Marie stepped close to the fence and worked the toe of her shoe into one of the links. Nobody said anything about jumpers.
Harold would think it was fine, Marie guessed. Harold thought everything was fine. Get a good job? Fine. Lose the job? Don't worry, it's still fine. Let's make dinner. Want to have a baby? Fine. Can't have a baby? Also fine. Let's go to the zoo. Nothing fazed Harold.
He would marry again, she knew. It wouldn't take five years; it wouldn't take two. Harold would fall in love with the next woman who opened her eyes wide at him, who laughed at one of his jokes or cracked one of her own. He wasn't built to be solo; he was built to work with what he got.

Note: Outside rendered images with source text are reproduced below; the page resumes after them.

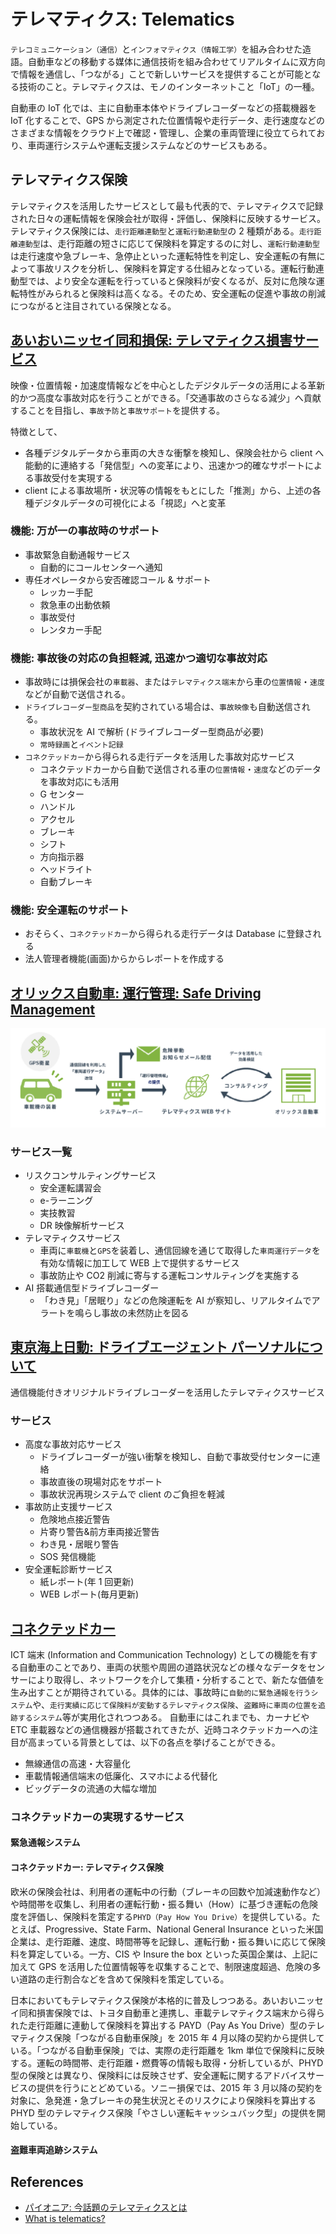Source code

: # テレマティクス: Telematics

`テレコミュニケーション（通信）`と`インフォマティクス（情報工学）`を組み合わせた造語。自動車などの移動する媒体に通信技術を組み合わせてリアルタイムに双方向で情報を通信し、「つながる」ことで新しいサービスを提供することが可能となる技術のこと。テレマティクスは、モノのインターネットこと「IoT」の一種。

自動車の IoT 化では、主に自動車本体やドライブレコーダーなどの搭載機器を IoT 化することで、GPS から測定された位置情報や走行データ、走行速度などのさまざまな情報をクラウド上で確認・管理し、企業の車両管理に役立てられており、車両運行システムや運転支援システムなどのサービスもある。

## テレマティクス保険

テレマティクスを活用したサービスとして最も代表的で、テレマティクスで記録された日々の運転情報を保険会社が取得・評価し、保険料に反映するサービス。テレマティクス保険には、`走行距離連動型`と`運転行動連動型`の 2 種類がある。`走行距離連動型`は、走行距離の短さに応じて保険料を算定するのに対し、`運転行動連動型`は走行速度や急ブレーキ、急停止といった運転特性を判定し、安全運転の有無によって事故リスクを分析し、保険料を算定する仕組みとなっている。運転行動連動型では、より安全な運転を行っていると保険料が安くなるが、反対に危険な運転特性がみられると保険料は高くなる。そのため、安全運転の促進や事故の削減につながると注目されている保険となる。

## [あいおいニッセイ同和損保: テレマティクス損害サービス](https://www.aioinissaydowa.co.jp/corporate/service/telematics_claims_service/)

映像・位置情報・加速度情報などを中心としたデジタルデータの活用による革新的かつ高度な事故対応を行うことができる。「交通事故のさらなる減少」へ貢献することを目指し、`事故予防`と`事故サポート`を提供する。

特徴として、

- 各種デジタルデータから車両の大きな衝撃を検知し、保険会社から client へ能動的に連絡する「発信型」への変革により、迅速かつ的確なサポートによる事故受付を実現する
- client による事故場所・状況等の情報をもとにした「推測」から、上述の各種デジタルデータの可視化による「視認」へと変革

### 機能: 万が一の事故時のサポート

- 事故緊急自動通報サービス
  - 自動的にコールセンターへ通知
- 専任オペレータから安否確認コール & サポート
  - レッカー手配
  - 救急車の出動依頼
  - 事故受付
  - レンタカー手配

### 機能: 事故後の対応の負担軽減, 迅速かつ適切な事故対応

- 事故時には損保会社の`車載器`、または`テレマティクス端末`から車の`位置情報`・`速度`などが自動で送信される。
- `ドライブレコーダー型商品`を契約されている場合は、`事故映像`も自動送信される。
  - 事故状況を AI で解析 (ドライブレコーダー型商品が必要)
  - `常時録画`と`イベント記録`
- `コネクテッドカー`から得られる走行データを活用した事故対応サービス
  - コネクテッドカーから自動で送信される車の`位置情報`・`速度`などのデータを事故対応にも活用
  - G センター
  - ハンドル
  - アクセル
  - ブレーキ
  - シフト
  - 方向指示器
  - ヘッドライト
  - 自動ブレーキ

### 機能: 安全運転のサポート

- おそらく、`コネクテッドカー`から得られる走行データは Database に登録される
- 法人管理者機能(画面)からからレポートを作成する

## [オリックス自動車: 運行管理: Safe Driving Management](https://www.orix.co.jp/auto/service/operation/)

![safe driving management](../images/telematics/service-operation_img01.png "safe driving management")

### サービス一覧

- リスクコンサルティングサービス
  - 安全運転講習会
  - e-ラーニング
  - 実技教習
  - DR 映像解析サービス
- テレマティクスサービス
  - 車両に`車載機`と`GPS`を装着し、通信回線を通じて取得した`車両運行データ`を有効な情報に加工して WEB 上で提供するサービス
  - 事故防止や CO2 削減に寄与する運転コンサルティングを実施する
- AI 搭載通信型ドライブレコーダー
  - 「わき見」「居眠り」などの危険運転を AI が察知し、リアルタイムでアラートを鳴らし事故の未然防止を図る

## [東京海上日動: ドライブエージェント パーソナルについて](https://www.tokiomarine-nichido.co.jp/service/auto/total-assist/shohin/dap.html)

通信機能付きオリジナルドライブレコーダーを活用したテレマティクスサービス

### サービス

- 高度な事故対応サービス
  - ドライブレコーダーが強い衝撃を検知し、自動で事故受付センターに連絡
  - 事故直後の現場対応をサポート
  - 事故状況再現システムで client のご負担を軽減
- 事故防止支援サービス
  - 危険地点接近警告
  - 片寄り警告&前方車両接近警告
  - わき見・居眠り警告
  - SOS 発信機能
- 安全運転診断サービス
  - 紙レポート(年 1 回更新)
  - WEB レポート(毎月更新)

## [コネクテッドカー](https://www.soumu.go.jp/johotsusintokei/whitepaper/ja/h27/html/nc241210.html)

ICT 端末 (Information and Communication Technology) としての機能を有する自動車のことであり、車両の状態や周囲の道路状況などの様々なデータをセンサーにより取得し、ネットワークを介して集積・分析することで、新たな価値を生み出すことが期待されている。具体的には、事故時に`自動的に緊急通報を行うシステム`や、`走行実績に応じて保険料が変動するテレマティクス保険`、`盗難時に車両の位置を追跡するシステム`等が実用化されつつある。
自動車にはこれまでも、カーナビや ETC 車載器などの通信機器が搭載されてきたが、近時コネクテッドカーへの注目が高まっている背景としては、以下の各点を挙げることができる。

- 無線通信の高速・大容量化
- 車載情報通信端末の低廉化、スマホによる代替化
- ビッグデータの流通の大幅な増加

### コネクテッドカーの実現するサービス

#### 緊急通報システム

#### コネクテッドカー: テレマティクス保険

欧米の保険会社は、利用者の運転中の行動（ブレーキの回数や加減速動作など）や時間帯を収集し、利用者の運転行動・振る舞い（How）に基づき運転の危険度を評価し、保険料を策定する`PHYD（Pay How You Drive）`を提供している。たとえば、Progressive、State Farm、National General Insurance といった米国企業は、走行距離、速度、時間帯等を記録し、運転行動・振る舞いに応じて保険料を算定している。一方、CIS や Insure the box といった英国企業は、上記に加えて GPS を活用した位置情報等を収集することで、制限速度超過、危険の多い道路の走行割合などを含めて保険料を策定している。

日本においてもテレマティクス保険が本格的に普及しつつある。あいおいニッセイ同和損害保険では、トヨタ自動車と連携し、車載テレマティクス端末から得られた走行距離に連動して保険料を算出する PAYD（Pay As You Drive）型のテレマティクス保険「つながる自動車保険」を 2015 年 4 月以降の契約から提供している。「つながる自動車保険」では、実際の走行距離を 1km 単位で保険料に反映する。運転の時間帯、走行距離・燃費等の情報も取得・分析しているが、PHYD 型の保険とは異なり、保険料には反映させず、安全運転に関するアドバイスサービスの提供を行うにとどめている。ソニー損保では、2015 年 3 月以降の契約を対象に、急発進・急ブレーキの発生状況とそのリスクにより保険料を算出する PHYD 型のテレマティクス保険「やさしい運転キャッシュバック型」の提供を開始している。

#### 盗難車両追跡システム

## References

- [パイオニア: 今話題のテレマティクスとは](https://mobility-service.pioneer.jp/contents/telematics/)
- [What is telematics?](https://www.geotab.com/blog/what-is-telematics/)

She remembered how he'd handled his mother's meltdown when his father died several years ago. Harold's mother had been out of her mind with grief and rage, saying terrible things, unforgivable things.
After what seemed like hours of just standing there, listening, Harold put his arms around her and told her he loved her. That they all loved her. Everything would be fine. As Marie watched Harold with his mother, watched the heaving of her shoulders lessen, watched her arms, which had been crossed over her chest, unfold to embrace her son, Marie suddenly saw how he was herding her.
This was so opposite what Marie would have done—she was ready to yell right back at Harold's mother, to swear never to see her again, to storm out, to fly home—that she felt her jaw slacken as she watched her husband, amazed that he could surprise her so.And sure she didn't deserve that surprise.